*RECORDS FOR THIS TASK:*
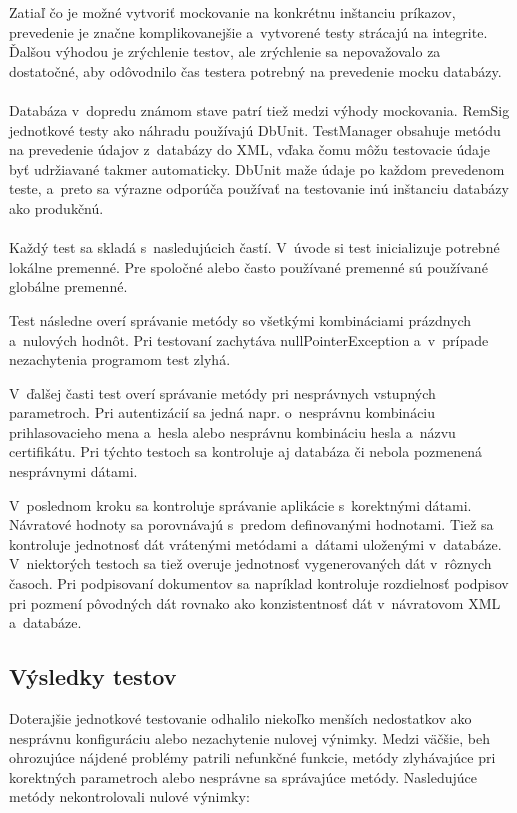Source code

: \documentclass[
  printed, %
  table,   %
oneside,
  nolof,     %
  nolot,     %
]{fithesis3}
\begin{document}
Zatiaľ čo je možné vytvoriť mockovanie na konkrétnu inštanciu príkazov, prevedenie je značne komplikovanejšie a~vytvorené testy strácajú na integrite. Ďalšou výhodou je zrýchlenie testov, ale zrýchlenie sa nepovažovalo za dostatočné, aby odôvodnilo čas testera potrebný na prevedenie mocku databázy. \paragraph{}
Databáza v~dopredu známom stave patrí tiež medzi výhody mockovania. RemSig jednotkové testy ako náhradu  používajú DbUnit. TestManager obsahuje metódu na   prevedenie údajov z~databázy do XML, vďaka čomu môžu testovacie údaje byť udržiavané takmer automaticky. DbUnit maže údaje po každom prevedenom teste, a~preto sa výrazne odporúča používať na testovanie inú inštanciu databázy ako produkčnú. \paragraph{}

Každý test sa skladá s~nasledujúcich častí. V~úvode si test inicializuje potrebné lokálne premenné. Pre spoločné alebo často používané premenné sú používané globálne premenné. 

Test následne overí správanie metódy so všetkými kombináciami prázdnych a~nulových hodnôt. Pri testovaní zachytáva nullPointerException a~v~prípade nezachytenia programom test zlyhá.

V~ďalšej časti test overí správanie metódy pri nesprávnych vstupných parametroch.
 Pri autentizácií sa jedná napr. o~nesprávnu kombináciu prihlasovacieho mena a~hesla alebo nesprávnu kombináciu hesla a~názvu certifikátu. Pri týchto testoch sa kontroluje aj databáza či nebola pozmenená nesprávnymi dátami.
 
V~poslednom kroku sa kontroluje správanie aplikácie s~korektnými dátami. Návratové hodnoty sa porovnávajú s~predom definovanými hodnotami.
Tiež sa kontroluje jednotnosť dát vrátenými metódami a~dátami uloženými v~databáze. V~niektorých testoch sa tiež overuje jednotnosť vygenerovaných dát v~rôznych časoch. Pri podpisovaní dokumentov sa napríklad kontroluje rozdielnosť podpisov pri pozmení pôvodných dát rovnako ako konzistentnosť dát v~návratovom XML a~databáze.   

\subsection{Výsledky testov}
Doterajšie jednotkové testovanie odhalilo niekoľko menších nedostatkov ako nesprávnu konfiguráciu alebo nezachytenie nulovej výnimky. Medzi väčšie, beh ohrozujúce nájdené problémy patrili nefunkčné funkcie, metódy zlyhávajúce pri korektných parametroch alebo nesprávne sa správajúce metódy.  
Nasledujúce metódy nekontrolovali nulové výnimky: 
\end{document}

*TASK BRIEF:* For each line above that includes the word "overí", make a copy of that line.

*RESPONSE AREA:*
Test následne overí správanie metódy so všetkými kombináciami prázdnych a~nulových hodnôt. Pri testovaní zachytáva nullPointerException a~v~prípade nezachytenia programom test zlyhá.
V~ďalšej časti test overí správanie metódy pri nesprávnych vstupných parametroch.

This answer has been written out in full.